Censored the w-word just in case it might lead to deletion, it's an old slur for non-white people, similar to using the n-word today. A shambok is a heavy leather whip, originally used on slaves. The w-word occurs at least once again in the book.

The novel is contentious on many levels, as the plot revolves around Uncle Oswald using an extremely attractive female friend as bait. She secretly drugs rich and famous men with the blister beetle who then end up "raping" her and she can steal their sperm. The sperm would then be sold to wealthy bored women who secretly want children by geniuses (Monet, Picasso, Freud, Royalty etc).

Goosefoot · 07/12/2020 15:23

@WeBuiltThisBuffetOnSausageRoll

Lots of good or great authors and artists or scientists or political theorists or philosophers can be quite unpleasant, sexist, or racist, or philanderers, egomaniacs, nasty to their children, whatever.
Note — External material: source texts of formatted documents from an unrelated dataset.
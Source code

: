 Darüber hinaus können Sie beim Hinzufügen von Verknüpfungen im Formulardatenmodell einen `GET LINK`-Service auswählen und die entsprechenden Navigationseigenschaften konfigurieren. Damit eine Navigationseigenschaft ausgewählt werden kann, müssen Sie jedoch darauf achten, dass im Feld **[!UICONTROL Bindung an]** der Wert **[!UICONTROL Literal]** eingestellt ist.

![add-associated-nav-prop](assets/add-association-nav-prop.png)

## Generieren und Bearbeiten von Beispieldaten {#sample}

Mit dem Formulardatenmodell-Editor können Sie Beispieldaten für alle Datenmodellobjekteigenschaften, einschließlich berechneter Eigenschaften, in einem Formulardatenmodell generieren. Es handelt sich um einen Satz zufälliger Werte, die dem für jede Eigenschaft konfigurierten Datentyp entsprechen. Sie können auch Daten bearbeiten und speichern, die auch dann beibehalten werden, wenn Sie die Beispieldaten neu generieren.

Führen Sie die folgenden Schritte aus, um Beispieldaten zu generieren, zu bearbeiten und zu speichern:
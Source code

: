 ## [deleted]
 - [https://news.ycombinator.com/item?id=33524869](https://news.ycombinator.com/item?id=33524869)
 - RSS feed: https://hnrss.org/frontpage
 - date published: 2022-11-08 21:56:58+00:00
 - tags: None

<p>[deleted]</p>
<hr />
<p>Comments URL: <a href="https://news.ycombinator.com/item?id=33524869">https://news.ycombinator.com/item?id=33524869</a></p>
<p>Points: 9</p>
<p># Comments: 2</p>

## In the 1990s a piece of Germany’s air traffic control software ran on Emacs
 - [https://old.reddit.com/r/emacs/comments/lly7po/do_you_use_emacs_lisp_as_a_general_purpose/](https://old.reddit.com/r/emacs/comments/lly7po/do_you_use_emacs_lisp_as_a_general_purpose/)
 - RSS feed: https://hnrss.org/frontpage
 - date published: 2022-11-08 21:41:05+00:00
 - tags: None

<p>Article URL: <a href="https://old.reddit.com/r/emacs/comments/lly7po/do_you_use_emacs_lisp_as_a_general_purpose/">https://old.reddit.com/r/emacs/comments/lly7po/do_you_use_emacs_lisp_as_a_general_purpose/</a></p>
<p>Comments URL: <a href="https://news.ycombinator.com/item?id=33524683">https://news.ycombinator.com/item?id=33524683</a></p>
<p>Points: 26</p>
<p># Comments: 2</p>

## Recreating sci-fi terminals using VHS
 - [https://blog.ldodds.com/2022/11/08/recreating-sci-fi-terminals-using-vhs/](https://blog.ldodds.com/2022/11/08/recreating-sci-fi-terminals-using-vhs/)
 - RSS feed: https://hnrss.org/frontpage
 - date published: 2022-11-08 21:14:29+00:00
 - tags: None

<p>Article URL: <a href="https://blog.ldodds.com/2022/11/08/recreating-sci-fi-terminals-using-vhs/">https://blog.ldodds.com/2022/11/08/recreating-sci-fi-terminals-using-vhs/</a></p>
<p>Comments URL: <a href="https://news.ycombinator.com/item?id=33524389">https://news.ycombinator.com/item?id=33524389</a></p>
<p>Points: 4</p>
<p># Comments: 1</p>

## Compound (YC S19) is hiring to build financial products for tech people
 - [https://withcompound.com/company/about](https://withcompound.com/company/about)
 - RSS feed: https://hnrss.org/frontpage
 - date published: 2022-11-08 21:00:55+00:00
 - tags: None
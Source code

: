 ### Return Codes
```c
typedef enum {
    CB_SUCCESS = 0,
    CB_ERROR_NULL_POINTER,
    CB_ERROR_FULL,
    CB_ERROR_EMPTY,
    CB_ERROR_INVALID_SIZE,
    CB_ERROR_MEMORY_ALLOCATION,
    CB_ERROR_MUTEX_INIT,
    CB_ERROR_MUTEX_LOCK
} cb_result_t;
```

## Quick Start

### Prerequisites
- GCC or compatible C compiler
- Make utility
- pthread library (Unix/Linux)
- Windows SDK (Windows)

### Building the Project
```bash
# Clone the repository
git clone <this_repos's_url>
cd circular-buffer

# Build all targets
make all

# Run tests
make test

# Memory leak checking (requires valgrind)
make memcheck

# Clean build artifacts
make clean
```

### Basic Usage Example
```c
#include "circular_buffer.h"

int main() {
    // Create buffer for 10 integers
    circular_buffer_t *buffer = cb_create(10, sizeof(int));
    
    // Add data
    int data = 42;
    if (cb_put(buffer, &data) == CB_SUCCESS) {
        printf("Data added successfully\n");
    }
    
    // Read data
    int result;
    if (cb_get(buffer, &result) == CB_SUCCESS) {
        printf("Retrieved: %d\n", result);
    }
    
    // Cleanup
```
Enid Blyton was the epitome of this.

See, I think of someone like James Watson, who advocated aborting those of low intelligence, among other things, as pretty much the epitome of that. People don't talk about ignoring his scientific insights, though.
Goosefoot · 07/12/2020 15:32

@PoorYorick

"In the version first published, [the Oompa-Loompas were] a tribe of 3,000 amiable black pygmies who have been imported by Mr. Willy Wonka from ‘the very deepest and darkest part of the African jungle where no white man had been before.’ Mr. Wonka keeps them in the factory, where they have replaced the sacked white workers. Wonka’s little slaves are delighted with their new circumstances, and particularly with their diet of chocolate. Before they lived on green caterpillars, beetles, eucalyptus leaves, ‘and the bark of the bong-bong tree.'”

Source.

Anyone who doesn't think this is quite standard textbook racism is either dangerously stupid or rather bigoted themselves. I'd be inclined to the kinder option of the two, if I could decide which one it was.

The main reason the Oompa Loompas were happy to leave their jungle was not the poor food, but they were oppressed by the horrible Wangdoodles, Snozzwangers, and some others I can't remember, who ate their children.

Wonka should be the darling of the modern progressive, sponsoring environmental refugees, and employing them rather than the inadequate local white working class.